Exercise requirements: Retype the listing exactly as it stands, and keep every image out.

Records for processing:
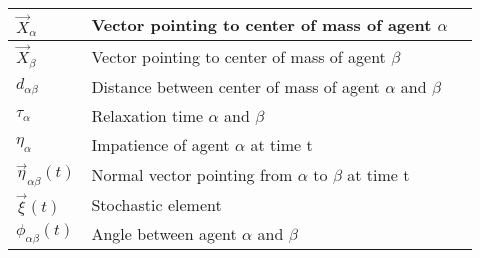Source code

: \begin{center}
\begin{tabular}{lll}
\hline
$\vec{X}_{\alpha}$ & Vector pointing to center of mass of agent $\alpha$ & \\
\hline
$\vec{X}_{\beta}$ & Vector pointing to center of mass of agent $\beta$ & \\
\hline
$d_{\alpha \beta}$ & Distance between center of mass of agent $\alpha$ and $\beta$ & \\
\hline
$\tau_{\alpha}$ & Relaxation time $\alpha$ and $\beta$ & \\
\hline
$\eta_{\alpha}$ & Impatience of agent $\alpha$ at time t & \\
\hline
$\vec{\eta}_{\alpha \beta}\left( t \right)$ & Normal vector pointing from $\alpha$ to $\beta$ at time t & \\
\hline
$\vec{\xi}\left( t \right)$ & Stochastic element & \\
\hline
$\phi_{\alpha \beta} \left( t \right)$ & Angle between agent $\alpha$ and $\beta$ & \\
\hline
\end{tabular}
\end{center}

Result for this task:
Source code

: \begin{center}
\begin{tabular}{lll}
\hline
$\vec{X}_{\alpha}$ & Vector pointing to center of mass of agent $\alpha$ & \\
\hline
$\vec{X}_{\beta}$ & Vector pointing to center of mass of agent $\beta$ & \\
\hline
$d_{\alpha \beta}$ & Distance between center of mass of agent $\alpha$ and $\beta$ & \\
\hline
$\tau_{\alpha}$ & Relaxation time $\alpha$ and $\beta$ & \\
\hline
$\eta_{\alpha}$ & Impatience of agent $\alpha$ at time t & \\
\hline
$\vec{\eta}_{\alpha \beta}\left( t \right)$ & Normal vector pointing from $\alpha$ to $\beta$ at time t & \\
\hline
$\vec{\xi}\left( t \right)$ & Stochastic element & \\
\hline
$\phi_{\alpha \beta} \left( t \right)$ & Angle between agent $\alpha$ and $\beta$ & \\
\hline
\end{tabular}
\end{center}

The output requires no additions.